------ DATA TO PROCESS ------

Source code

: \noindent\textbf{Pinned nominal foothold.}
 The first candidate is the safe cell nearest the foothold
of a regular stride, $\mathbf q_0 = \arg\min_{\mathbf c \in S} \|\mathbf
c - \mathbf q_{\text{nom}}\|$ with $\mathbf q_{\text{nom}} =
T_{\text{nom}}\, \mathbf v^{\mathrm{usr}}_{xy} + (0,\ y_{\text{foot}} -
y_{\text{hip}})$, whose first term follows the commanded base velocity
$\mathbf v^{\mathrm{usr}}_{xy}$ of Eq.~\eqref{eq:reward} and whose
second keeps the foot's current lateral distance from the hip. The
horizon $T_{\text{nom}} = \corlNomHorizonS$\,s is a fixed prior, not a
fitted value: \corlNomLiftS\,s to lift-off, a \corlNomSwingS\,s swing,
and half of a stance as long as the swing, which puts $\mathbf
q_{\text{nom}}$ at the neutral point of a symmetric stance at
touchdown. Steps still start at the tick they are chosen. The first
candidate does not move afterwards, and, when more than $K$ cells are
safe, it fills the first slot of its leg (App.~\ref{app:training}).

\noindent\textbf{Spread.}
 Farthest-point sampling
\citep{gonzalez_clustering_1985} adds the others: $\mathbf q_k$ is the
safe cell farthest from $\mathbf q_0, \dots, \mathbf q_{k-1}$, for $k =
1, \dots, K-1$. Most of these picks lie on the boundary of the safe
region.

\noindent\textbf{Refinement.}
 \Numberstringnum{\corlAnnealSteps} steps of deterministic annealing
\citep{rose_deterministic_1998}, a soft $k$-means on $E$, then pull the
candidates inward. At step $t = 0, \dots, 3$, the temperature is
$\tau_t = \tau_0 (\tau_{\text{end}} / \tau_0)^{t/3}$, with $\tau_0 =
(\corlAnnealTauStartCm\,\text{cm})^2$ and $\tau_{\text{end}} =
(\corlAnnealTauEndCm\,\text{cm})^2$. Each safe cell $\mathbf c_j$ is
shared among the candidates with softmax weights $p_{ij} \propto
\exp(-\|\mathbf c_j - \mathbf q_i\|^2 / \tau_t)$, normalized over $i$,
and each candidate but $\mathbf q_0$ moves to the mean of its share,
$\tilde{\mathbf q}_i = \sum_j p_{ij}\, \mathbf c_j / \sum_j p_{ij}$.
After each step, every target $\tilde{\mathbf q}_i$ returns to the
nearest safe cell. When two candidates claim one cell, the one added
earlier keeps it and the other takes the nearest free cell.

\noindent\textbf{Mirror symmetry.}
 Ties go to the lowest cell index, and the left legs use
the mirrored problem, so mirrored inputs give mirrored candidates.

------

• **WHAT NEEDS TO BE DONE**
Everything in the listing above should be printed again exactly.

• **RESULT OF THIS TASK**
Source code

: \noindent\textbf{Pinned nominal foothold.}
 The first candidate is the safe cell nearest the foothold
of a regular stride, $\mathbf q_0 = \arg\min_{\mathbf c \in S} \|\mathbf
c - \mathbf q_{\text{nom}}\|$ with $\mathbf q_{\text{nom}} =
T_{\text{nom}}\, \mathbf v^{\mathrm{usr}}_{xy} + (0,\ y_{\text{foot}} -
y_{\text{hip}})$, whose first term follows the commanded base velocity
$\mathbf v^{\mathrm{usr}}_{xy}$ of Eq.~\eqref{eq:reward} and whose
second keeps the foot's current lateral distance from the hip. The
horizon $T_{\text{nom}} = \corlNomHorizonS$\,s is a fixed prior, not a
fitted value: \corlNomLiftS\,s to lift-off, a \corlNomSwingS\,s swing,
and half of a stance as long as the swing, which puts $\mathbf
q_{\text{nom}}$ at the neutral point of a symmetric stance at
touchdown. Steps still start at the tick they are chosen. The first
candidate does not move afterwards, and, when more than $K$ cells are
safe, it fills the first slot of its leg (App.~\ref{app:training}).

\noindent\textbf{Spread.}
 Farthest-point sampling
\citep{gonzalez_clustering_1985} adds the others: $\mathbf q_k$ is the
safe cell farthest from $\mathbf q_0, \dots, \mathbf q_{k-1}$, for $k =
1, \dots, K-1$. Most of these picks lie on the boundary of the safe
region.

\noindent\textbf{Refinement.}
 \Numberstringnum{\corlAnnealSteps} steps of deterministic annealing
\citep{rose_deterministic_1998}, a soft $k$-means on $E$, then pull the
candidates inward. At step $t = 0, \dots, 3$, the temperature is
$\tau_t = \tau_0 (\tau_{\text{end}} / \tau_0)^{t/3}$, with $\tau_0 =
(\corlAnnealTauStartCm\,\text{cm})^2$ and $\tau_{\text{end}} =
(\corlAnnealTauEndCm\,\text{cm})^2$. Each safe cell $\mathbf c_j$ is
shared among the candidates with softmax weights $p_{ij} \propto
\exp(-\|\mathbf c_j - \mathbf q_i\|^2 / \tau_t)$, normalized over $i$,
and each candidate but $\mathbf q_0$ moves to the mean of its share,
$\tilde{\mathbf q}_i = \sum_j p_{ij}\, \mathbf c_j / \sum_j p_{ij}$.
After each step, every target $\tilde{\mathbf q}_i$ returns to the
nearest safe cell. When two candidates claim one cell, the one added
earlier keeps it and the other takes the nearest free cell.

\noindent\textbf{Mirror symmetry.}
 Ties go to the lowest cell index, and the left legs use
the mirrored problem, so mirrored inputs give mirrored candidates.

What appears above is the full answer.